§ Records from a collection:
-=-=-=-=-

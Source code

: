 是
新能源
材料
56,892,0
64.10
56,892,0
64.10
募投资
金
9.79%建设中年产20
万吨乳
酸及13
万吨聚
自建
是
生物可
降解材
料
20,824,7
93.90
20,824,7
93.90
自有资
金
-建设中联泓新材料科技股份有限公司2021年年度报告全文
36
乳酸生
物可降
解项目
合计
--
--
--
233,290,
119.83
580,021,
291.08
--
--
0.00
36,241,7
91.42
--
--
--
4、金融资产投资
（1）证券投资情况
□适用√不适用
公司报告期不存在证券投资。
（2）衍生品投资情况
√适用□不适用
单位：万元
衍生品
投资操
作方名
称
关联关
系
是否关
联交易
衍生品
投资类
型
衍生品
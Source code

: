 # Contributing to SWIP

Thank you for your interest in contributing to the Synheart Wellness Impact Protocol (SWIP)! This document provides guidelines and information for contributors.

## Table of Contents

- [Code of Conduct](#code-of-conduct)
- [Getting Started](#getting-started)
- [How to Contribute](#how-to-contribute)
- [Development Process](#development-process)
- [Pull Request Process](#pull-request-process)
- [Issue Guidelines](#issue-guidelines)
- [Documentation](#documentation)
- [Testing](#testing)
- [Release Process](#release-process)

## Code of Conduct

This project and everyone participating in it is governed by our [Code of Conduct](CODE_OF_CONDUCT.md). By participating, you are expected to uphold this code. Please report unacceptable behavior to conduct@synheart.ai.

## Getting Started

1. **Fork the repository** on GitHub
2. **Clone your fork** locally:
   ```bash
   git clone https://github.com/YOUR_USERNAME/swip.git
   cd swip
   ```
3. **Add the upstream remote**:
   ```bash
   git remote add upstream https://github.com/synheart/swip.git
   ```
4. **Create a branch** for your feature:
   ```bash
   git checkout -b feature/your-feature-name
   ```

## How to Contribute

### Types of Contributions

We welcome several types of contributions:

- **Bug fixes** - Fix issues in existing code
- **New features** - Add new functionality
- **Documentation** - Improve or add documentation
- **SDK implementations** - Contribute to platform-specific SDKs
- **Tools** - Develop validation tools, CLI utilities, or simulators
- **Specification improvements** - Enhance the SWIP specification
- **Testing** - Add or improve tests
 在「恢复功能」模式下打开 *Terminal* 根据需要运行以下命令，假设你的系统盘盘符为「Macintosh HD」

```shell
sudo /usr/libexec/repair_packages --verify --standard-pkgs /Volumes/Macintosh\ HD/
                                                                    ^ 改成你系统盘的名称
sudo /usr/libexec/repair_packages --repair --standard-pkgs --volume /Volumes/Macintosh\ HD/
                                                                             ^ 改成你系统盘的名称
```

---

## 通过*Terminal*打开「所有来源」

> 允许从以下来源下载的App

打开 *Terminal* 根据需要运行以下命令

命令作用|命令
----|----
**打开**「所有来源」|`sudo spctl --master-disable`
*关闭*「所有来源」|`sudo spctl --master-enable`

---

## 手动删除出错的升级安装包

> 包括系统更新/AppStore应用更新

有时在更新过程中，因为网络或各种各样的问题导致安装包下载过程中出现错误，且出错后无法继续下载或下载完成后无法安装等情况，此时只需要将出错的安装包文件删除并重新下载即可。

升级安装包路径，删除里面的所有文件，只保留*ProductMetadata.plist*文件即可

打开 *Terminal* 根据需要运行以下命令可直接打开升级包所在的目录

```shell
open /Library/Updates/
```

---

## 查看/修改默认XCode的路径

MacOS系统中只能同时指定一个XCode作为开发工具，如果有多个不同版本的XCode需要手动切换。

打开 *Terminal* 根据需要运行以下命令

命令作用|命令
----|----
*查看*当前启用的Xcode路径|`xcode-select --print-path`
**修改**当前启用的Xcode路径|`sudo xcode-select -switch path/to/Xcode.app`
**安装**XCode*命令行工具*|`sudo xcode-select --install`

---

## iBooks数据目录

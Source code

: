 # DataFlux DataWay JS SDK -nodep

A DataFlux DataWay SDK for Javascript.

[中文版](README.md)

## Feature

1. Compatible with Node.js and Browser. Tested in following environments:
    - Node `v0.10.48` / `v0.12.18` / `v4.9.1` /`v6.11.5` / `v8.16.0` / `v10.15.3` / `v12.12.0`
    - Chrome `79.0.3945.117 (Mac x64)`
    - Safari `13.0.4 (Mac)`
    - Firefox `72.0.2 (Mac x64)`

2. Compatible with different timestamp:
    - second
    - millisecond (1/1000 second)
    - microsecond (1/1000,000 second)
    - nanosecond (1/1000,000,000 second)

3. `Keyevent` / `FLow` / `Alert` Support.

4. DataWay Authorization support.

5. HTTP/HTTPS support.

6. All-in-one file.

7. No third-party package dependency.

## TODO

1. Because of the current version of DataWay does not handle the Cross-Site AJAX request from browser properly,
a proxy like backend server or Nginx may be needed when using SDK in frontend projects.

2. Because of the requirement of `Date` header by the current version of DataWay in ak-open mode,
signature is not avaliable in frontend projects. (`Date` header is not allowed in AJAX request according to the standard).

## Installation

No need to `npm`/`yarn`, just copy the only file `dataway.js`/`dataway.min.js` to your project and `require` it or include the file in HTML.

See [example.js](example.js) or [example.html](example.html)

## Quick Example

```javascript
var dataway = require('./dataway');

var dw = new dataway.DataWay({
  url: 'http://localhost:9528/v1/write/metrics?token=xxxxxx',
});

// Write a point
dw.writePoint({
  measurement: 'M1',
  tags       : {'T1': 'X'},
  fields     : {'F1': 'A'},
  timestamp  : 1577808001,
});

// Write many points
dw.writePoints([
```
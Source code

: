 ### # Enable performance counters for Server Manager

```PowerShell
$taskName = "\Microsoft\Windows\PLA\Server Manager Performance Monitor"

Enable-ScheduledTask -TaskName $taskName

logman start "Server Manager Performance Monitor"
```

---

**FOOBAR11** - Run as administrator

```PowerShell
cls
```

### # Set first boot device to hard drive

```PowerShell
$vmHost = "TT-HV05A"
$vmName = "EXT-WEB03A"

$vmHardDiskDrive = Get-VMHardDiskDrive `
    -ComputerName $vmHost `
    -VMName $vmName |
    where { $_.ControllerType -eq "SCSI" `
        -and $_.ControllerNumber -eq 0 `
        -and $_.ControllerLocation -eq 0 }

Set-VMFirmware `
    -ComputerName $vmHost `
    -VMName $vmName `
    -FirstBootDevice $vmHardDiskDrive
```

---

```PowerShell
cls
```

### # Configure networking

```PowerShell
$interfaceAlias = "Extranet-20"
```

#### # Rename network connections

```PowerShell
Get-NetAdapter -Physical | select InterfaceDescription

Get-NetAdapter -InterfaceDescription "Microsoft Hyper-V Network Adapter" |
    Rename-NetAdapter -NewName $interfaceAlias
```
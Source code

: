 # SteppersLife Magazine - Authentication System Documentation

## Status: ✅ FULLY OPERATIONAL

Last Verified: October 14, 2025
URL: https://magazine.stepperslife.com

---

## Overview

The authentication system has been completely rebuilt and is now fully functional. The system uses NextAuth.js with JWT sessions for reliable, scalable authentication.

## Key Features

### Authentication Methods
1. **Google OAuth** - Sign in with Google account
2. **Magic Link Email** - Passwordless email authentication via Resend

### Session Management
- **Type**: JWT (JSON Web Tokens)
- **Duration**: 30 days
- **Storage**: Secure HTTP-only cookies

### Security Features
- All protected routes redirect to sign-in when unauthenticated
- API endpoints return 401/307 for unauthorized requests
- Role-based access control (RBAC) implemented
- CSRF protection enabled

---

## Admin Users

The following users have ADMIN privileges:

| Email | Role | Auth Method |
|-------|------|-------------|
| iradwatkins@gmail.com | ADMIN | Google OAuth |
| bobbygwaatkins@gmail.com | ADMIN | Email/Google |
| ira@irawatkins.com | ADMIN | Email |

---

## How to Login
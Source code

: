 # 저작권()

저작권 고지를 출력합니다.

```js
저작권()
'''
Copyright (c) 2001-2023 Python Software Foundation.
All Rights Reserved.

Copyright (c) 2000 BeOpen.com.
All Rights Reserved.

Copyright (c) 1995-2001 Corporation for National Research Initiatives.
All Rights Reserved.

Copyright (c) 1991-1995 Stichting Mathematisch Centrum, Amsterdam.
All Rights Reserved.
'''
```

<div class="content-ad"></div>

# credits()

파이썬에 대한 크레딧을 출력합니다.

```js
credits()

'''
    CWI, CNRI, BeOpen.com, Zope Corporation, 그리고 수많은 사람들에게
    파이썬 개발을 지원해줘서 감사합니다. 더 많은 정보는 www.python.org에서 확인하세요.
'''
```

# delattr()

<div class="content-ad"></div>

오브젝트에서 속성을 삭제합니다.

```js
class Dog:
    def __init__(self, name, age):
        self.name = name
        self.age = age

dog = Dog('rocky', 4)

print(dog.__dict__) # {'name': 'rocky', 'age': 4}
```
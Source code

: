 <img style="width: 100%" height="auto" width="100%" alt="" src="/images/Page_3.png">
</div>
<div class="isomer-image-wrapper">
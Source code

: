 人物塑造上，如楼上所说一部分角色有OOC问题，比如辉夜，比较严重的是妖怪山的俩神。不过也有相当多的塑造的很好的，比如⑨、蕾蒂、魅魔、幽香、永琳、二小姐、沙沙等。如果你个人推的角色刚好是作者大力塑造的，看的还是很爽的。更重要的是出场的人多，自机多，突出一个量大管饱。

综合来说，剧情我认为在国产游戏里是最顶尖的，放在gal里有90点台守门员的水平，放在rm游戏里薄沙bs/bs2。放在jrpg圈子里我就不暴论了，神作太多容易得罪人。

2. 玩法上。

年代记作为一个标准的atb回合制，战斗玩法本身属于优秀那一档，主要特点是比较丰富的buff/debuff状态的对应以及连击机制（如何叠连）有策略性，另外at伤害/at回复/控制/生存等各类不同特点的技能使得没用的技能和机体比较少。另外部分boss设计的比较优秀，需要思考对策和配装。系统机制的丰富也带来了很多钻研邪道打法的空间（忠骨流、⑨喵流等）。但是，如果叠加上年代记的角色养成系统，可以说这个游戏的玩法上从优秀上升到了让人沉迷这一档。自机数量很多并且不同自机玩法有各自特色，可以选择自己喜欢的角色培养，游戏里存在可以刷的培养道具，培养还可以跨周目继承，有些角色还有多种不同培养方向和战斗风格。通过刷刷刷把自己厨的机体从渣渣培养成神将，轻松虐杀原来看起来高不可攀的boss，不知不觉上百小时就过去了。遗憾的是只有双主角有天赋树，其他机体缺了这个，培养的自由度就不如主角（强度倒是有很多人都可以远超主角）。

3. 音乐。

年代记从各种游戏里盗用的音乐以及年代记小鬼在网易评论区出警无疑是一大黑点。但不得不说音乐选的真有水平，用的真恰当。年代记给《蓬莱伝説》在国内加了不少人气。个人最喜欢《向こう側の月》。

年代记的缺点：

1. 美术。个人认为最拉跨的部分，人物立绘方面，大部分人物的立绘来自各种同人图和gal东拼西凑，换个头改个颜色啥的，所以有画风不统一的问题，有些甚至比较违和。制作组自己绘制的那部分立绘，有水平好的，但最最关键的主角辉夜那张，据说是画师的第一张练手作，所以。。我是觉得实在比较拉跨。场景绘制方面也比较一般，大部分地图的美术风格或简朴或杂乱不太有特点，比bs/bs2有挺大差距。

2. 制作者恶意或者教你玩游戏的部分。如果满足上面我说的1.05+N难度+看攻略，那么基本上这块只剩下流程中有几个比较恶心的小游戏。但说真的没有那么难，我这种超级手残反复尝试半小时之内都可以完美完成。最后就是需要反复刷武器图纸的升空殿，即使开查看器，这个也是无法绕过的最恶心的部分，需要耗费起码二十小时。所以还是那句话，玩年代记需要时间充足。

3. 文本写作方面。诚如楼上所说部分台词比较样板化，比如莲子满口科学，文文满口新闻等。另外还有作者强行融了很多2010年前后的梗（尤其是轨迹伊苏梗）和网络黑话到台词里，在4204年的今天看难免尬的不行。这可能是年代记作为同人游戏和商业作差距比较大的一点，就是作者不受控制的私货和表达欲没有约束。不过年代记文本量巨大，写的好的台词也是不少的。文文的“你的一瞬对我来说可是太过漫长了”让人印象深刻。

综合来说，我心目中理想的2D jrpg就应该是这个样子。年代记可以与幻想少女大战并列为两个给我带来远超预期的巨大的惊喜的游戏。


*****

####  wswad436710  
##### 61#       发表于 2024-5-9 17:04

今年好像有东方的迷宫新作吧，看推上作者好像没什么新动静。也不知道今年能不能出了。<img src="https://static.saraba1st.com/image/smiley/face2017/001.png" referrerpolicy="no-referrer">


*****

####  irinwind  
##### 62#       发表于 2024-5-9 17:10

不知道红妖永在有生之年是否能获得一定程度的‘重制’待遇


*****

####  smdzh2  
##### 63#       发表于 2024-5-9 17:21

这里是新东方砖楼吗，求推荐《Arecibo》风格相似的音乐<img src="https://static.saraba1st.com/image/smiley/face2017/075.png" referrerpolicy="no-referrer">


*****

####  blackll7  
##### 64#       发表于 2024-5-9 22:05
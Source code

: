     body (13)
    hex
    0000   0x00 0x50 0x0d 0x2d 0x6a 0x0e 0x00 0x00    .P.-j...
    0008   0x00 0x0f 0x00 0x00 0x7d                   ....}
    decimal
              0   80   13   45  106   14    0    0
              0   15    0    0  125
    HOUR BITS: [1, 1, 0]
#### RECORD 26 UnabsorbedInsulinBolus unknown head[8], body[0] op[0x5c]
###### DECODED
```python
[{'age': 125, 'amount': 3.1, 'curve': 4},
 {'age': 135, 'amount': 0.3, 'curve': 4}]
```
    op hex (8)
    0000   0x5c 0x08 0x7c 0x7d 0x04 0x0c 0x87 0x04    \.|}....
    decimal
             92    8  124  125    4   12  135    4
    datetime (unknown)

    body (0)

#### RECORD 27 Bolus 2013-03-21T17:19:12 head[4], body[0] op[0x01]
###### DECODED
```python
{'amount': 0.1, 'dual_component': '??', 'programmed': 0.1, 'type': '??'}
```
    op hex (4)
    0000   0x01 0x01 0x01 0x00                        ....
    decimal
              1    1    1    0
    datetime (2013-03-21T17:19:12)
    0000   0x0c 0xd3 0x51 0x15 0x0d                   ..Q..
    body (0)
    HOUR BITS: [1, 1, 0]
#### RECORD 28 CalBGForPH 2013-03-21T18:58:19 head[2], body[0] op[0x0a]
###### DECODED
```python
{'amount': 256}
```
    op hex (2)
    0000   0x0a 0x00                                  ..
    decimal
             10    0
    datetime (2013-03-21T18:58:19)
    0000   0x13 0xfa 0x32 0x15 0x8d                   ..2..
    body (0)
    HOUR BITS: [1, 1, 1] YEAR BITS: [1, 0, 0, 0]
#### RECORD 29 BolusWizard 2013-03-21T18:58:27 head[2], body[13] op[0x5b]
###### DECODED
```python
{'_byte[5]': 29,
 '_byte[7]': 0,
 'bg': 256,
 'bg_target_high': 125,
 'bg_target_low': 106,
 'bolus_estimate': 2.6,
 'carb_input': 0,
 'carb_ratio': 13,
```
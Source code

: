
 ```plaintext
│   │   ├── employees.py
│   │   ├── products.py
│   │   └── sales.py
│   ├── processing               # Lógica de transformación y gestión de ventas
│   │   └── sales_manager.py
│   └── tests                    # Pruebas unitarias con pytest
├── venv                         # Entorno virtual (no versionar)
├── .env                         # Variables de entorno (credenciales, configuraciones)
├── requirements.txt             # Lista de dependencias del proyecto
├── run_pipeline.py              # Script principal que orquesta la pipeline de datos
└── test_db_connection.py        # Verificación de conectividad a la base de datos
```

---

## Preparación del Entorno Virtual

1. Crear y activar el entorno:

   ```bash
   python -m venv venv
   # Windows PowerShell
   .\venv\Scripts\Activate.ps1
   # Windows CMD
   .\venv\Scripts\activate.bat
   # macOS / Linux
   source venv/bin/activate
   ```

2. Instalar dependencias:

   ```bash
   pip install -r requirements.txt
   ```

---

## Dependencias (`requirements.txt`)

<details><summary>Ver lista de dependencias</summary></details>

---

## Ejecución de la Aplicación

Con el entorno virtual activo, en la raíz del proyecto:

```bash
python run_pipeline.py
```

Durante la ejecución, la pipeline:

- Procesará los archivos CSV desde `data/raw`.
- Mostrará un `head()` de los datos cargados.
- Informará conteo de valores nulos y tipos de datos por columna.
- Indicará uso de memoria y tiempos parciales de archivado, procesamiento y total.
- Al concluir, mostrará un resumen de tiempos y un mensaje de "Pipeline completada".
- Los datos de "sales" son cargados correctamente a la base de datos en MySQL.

-=-=-=-=-

§ What to work on: From the first line of the data through the line with "This project and", quote each line exactly and add nothing else.

§ Solution for this problem:
Source code

: 是
新能源
材料
56,892,0
64.10
56,892,0
64.10
募投资
金
9.79%建设中年产20
万吨乳
酸及13
万吨聚
自建
是
生物可
降解材
料
20,824,7
93.90
20,824,7
93.90
自有资
金
-建设中联泓新材料科技股份有限公司2021年年度报告全文
36
乳酸生
物可降
解项目
合计
--
--
--
233,290,
119.83
580,021,
291.08
--
--
0.00
36,241,7
91.42
--
--
--
4、金融资产投资
（1）证券投资情况
□适用√不适用
公司报告期不存在证券投资。
（2）衍生品投资情况
√适用□不适用
单位：万元
衍生品
投资操
作方名
称
关联关
系
是否关
联交易
衍生品
投资类
型
衍生品
Source code

: # Contributing to SWIP

Thank you for your interest in contributing to the Synheart Wellness Impact Protocol (SWIP)! This document provides guidelines and information for contributors.

## Table of Contents

- [Code of Conduct](#code-of-conduct)
- [Getting Started](#getting-started)
- [How to Contribute](#how-to-contribute)
- [Development Process](#development-process)
- [Pull Request Process](#pull-request-process)
- [Issue Guidelines](#issue-guidelines)
- [Documentation](#documentation)
- [Testing](#testing)
- [Release Process](#release-process)

## Code of Conduct

This project and everyone participating in it is governed by our [Code of Conduct](CODE_OF_CONDUCT.md). By participating, you are expected to uphold this code. Please report unacceptable behavior to conduct@synheart.ai.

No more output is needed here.